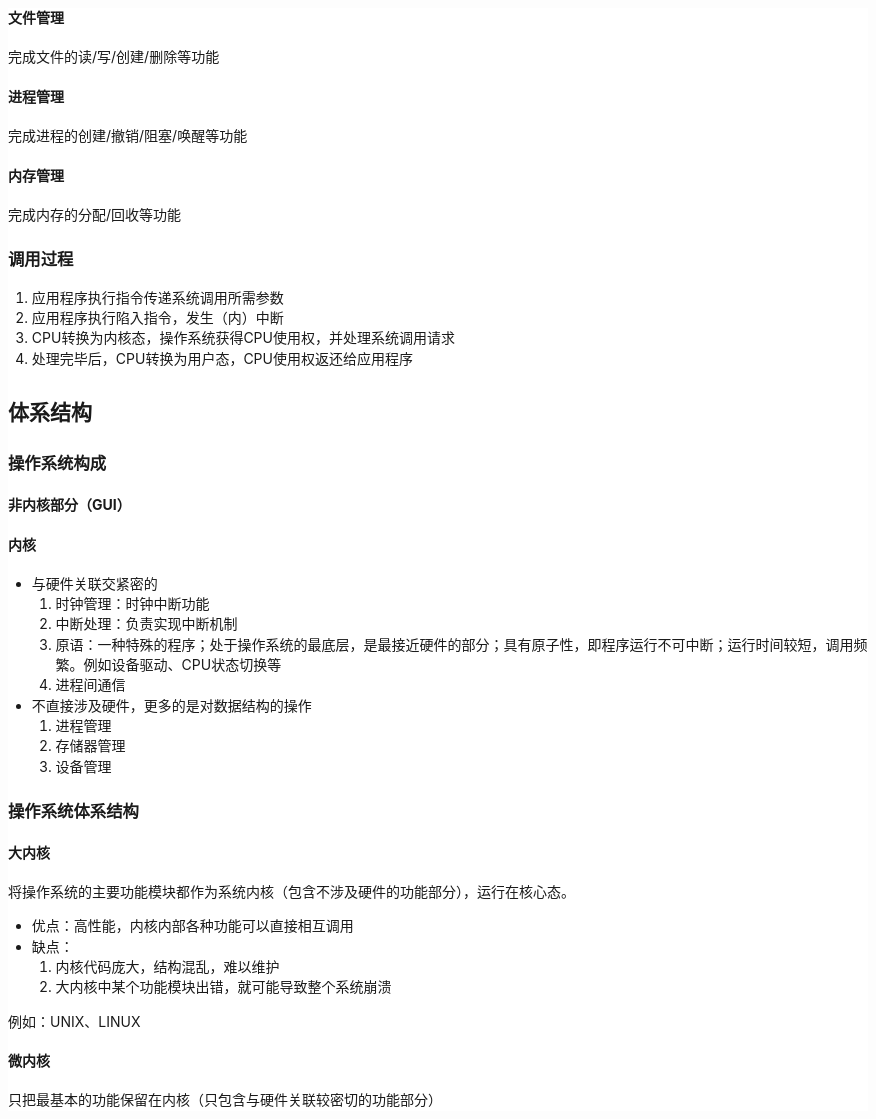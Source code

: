#### 文件管理

完成文件的读/写/创建/删除等功能

#### 进程管理

完成进程的创建/撤销/阻塞/唤醒等功能

#### 内存管理

完成内存的分配/回收等功能

### 调用过程

1. 应用程序执行指令传递系统调用所需参数
2. 应用程序执行陷入指令，发生（内）中断
3. CPU转换为内核态，操作系统获得CPU使用权，并处理系统调用请求
4. 处理完毕后，CPU转换为用户态，CPU使用权返还给应用程序

## 体系结构

### 操作系统构成

#### 非内核部分（GUI）

#### 内核

- 与硬件关联交紧密的
  1. 时钟管理：时钟中断功能
  2. 中断处理：负责实现中断机制
  3. 原语：一种特殊的程序；处于操作系统的最底层，是最接近硬件的部分；具有原子性，即程序运行不可中断；运行时间较短，调用频繁。例如设备驱动、CPU状态切换等
  4. 进程间通信
- 不直接涉及硬件，更多的是对数据结构的操作
  1. 进程管理
  2. 存储器管理
  3. 设备管理

### 操作系统体系结构

#### 大内核

将操作系统的主要功能模块都作为系统内核（包含不涉及硬件的功能部分），运行在核心态。

- 优点：高性能，内核内部各种功能可以直接相互调用
- 缺点：
  1. 内核代码庞大，结构混乱，难以维护
  2. 大内核中某个功能模块出错，就可能导致整个系统崩溃

例如：UNIX、LINUX

#### 微内核

只把最基本的功能保留在内核（只包含与硬件关联较密切的功能部分）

About this task
Nothing but the lines from the one that contains "完成文件的读/写/创建/删除等功能" through the end of the listing above should be copied, each exactly as written.

Task answer
完成文件的读/写/创建/删除等功能

#### 进程管理

完成进程的创建/撤销/阻塞/唤醒等功能

#### 内存管理

完成内存的分配/回收等功能

### 调用过程

1. 应用程序执行指令传递系统调用所需参数
2. 应用程序执行陷入指令，发生（内）中断
3. CPU转换为内核态，操作系统获得CPU使用权，并处理系统调用请求
4. 处理完毕后，CPU转换为用户态，CPU使用权返还给应用程序

## 体系结构

### 操作系统构成

#### 非内核部分（GUI）

#### 内核

- 与硬件关联交紧密的
  1. 时钟管理：时钟中断功能
  2. 中断处理：负责实现中断机制
  3. 原语：一种特殊的程序；处于操作系统的最底层，是最接近硬件的部分；具有原子性，即程序运行不可中断；运行时间较短，调用频繁。例如设备驱动、CPU状态切换等
  4. 进程间通信
- 不直接涉及硬件，更多的是对数据结构的操作
  1. 进程管理
  2. 存储器管理
  3. 设备管理

### 操作系统体系结构

#### 大内核

将操作系统的主要功能模块都作为系统内核（包含不涉及硬件的功能部分），运行在核心态。

- 优点：高性能，内核内部各种功能可以直接相互调用
- 缺点：
  1. 内核代码庞大，结构混乱，难以维护
  2. 大内核中某个功能模块出错，就可能导致整个系统崩溃

例如：UNIX、LINUX

#### 微内核

只把最基本的功能保留在内核（只包含与硬件关联较密切的功能部分）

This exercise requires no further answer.